>
> Representation cache is based on the sha of the rep. So it does not
> matter what the filename is or where it is stored. If it has the same
> sha as an existing rep, then it will be be shared.
>
> The small improvement in 1.8 was simply to do this for files being added
> within the same revision, but the other scenario was already supported.
>
> I think it is worth pointing out that a rep is not necessarily a "file".
> It is the specific delta that SVN would be storing in the repository DB.
>
One improvement that I'd like to suggest is that files over 1MiB (4? 8?)
be "chunked" prior to calculating rep-sharing.
http://blog.clearpathsg.com/blog/bid/254076/Understanding-Variable-Length-Deduplication
My thinking is that there might be storage gains to be made if
rep-sharing is done at a lower level then the file level in cases of
files over a particular size.
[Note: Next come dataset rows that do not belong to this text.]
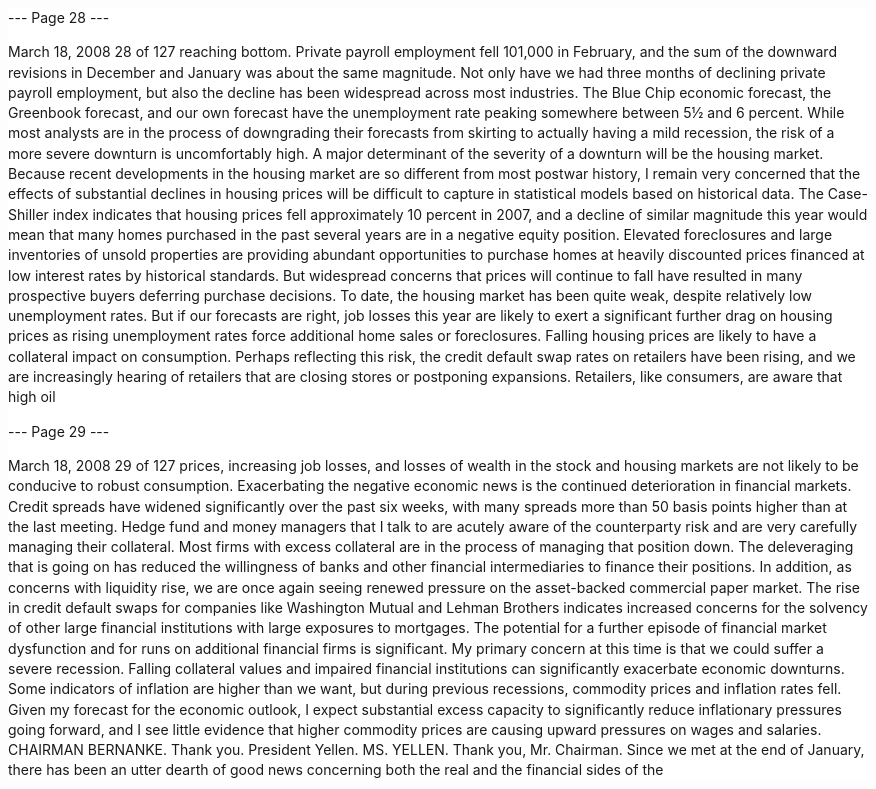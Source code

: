 --- Page 28 ---

March 18, 2008 28 of 127
reaching bottom. Private payroll employment fell 101,000 in February, and the sum of the
downward revisions in December and January was about the same magnitude. Not only have we
had three months of declining private payroll employment, but also the decline has been
widespread across most industries. The Blue Chip economic forecast, the Greenbook forecast,
and our own forecast have the unemployment rate peaking somewhere between 5½ and
6 percent. While most analysts are in the process of downgrading their forecasts from skirting to
actually having a mild recession, the risk of a more severe downturn is uncomfortably high.
A major determinant of the severity of a downturn will be the housing market. Because
recent developments in the housing market are so different from most postwar history, I remain
very concerned that the effects of substantial declines in housing prices will be difficult to
capture in statistical models based on historical data. The Case-Shiller index indicates that
housing prices fell approximately 10 percent in 2007, and a decline of similar magnitude this
year would mean that many homes purchased in the past several years are in a negative equity
position. Elevated foreclosures and large inventories of unsold properties are providing
abundant opportunities to purchase homes at heavily discounted prices financed at low interest
rates by historical standards. But widespread concerns that prices will continue to fall have
resulted in many prospective buyers deferring purchase decisions. To date, the housing market
has been quite weak, despite relatively low unemployment rates. But if our forecasts are right,
job losses this year are likely to exert a significant further drag on housing prices as rising
unemployment rates force additional home sales or foreclosures. Falling housing prices are
likely to have a collateral impact on consumption. Perhaps reflecting this risk, the credit default
swap rates on retailers have been rising, and we are increasingly hearing of retailers that are
closing stores or postponing expansions. Retailers, like consumers, are aware that high oil

--- Page 29 ---

March 18, 2008 29 of 127
prices, increasing job losses, and losses of wealth in the stock and housing markets are not likely
to be conducive to robust consumption.
Exacerbating the negative economic news is the continued deterioration in financial
markets. Credit spreads have widened significantly over the past six weeks, with many spreads
more than 50 basis points higher than at the last meeting. Hedge fund and money managers that
I talk to are acutely aware of the counterparty risk and are very carefully managing their
collateral. Most firms with excess collateral are in the process of managing that position down.
The deleveraging that is going on has reduced the willingness of banks and other financial
intermediaries to finance their positions. In addition, as concerns with liquidity rise, we are once
again seeing renewed pressure on the asset-backed commercial paper market. The rise in credit
default swaps for companies like Washington Mutual and Lehman Brothers indicates increased
concerns for the solvency of other large financial institutions with large exposures to mortgages.
The potential for a further episode of financial market dysfunction and for runs on additional
financial firms is significant. My primary concern at this time is that we could suffer a severe
recession. Falling collateral values and impaired financial institutions can significantly
exacerbate economic downturns.
Some indicators of inflation are higher than we want, but during previous recessions,
commodity prices and inflation rates fell. Given my forecast for the economic outlook, I expect
substantial excess capacity to significantly reduce inflationary pressures going forward, and I see
little evidence that higher commodity prices are causing upward pressures on wages and salaries.
CHAIRMAN BERNANKE. Thank you. President Yellen.
MS. YELLEN. Thank you, Mr. Chairman. Since we met at the end of January, there has
been an utter dearth of good news concerning both the real and the financial sides of the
For instance, if you commit a few hundred
files of mid-size (5-15MB or larger), there is probably a lot of
identical data between them (if the files are not already compressed).
Those identical chunks could be possibly found via a variable length
deduplication algorithm and deduped across the repository.
IIRC when I moved our repos from 1.6 to 1.8 format, space usage went
down by 10-15% from rep-sharing. I wouldn't mind having another 5-10%
space savings.
Received on 2014-12-03 16:48:09 CET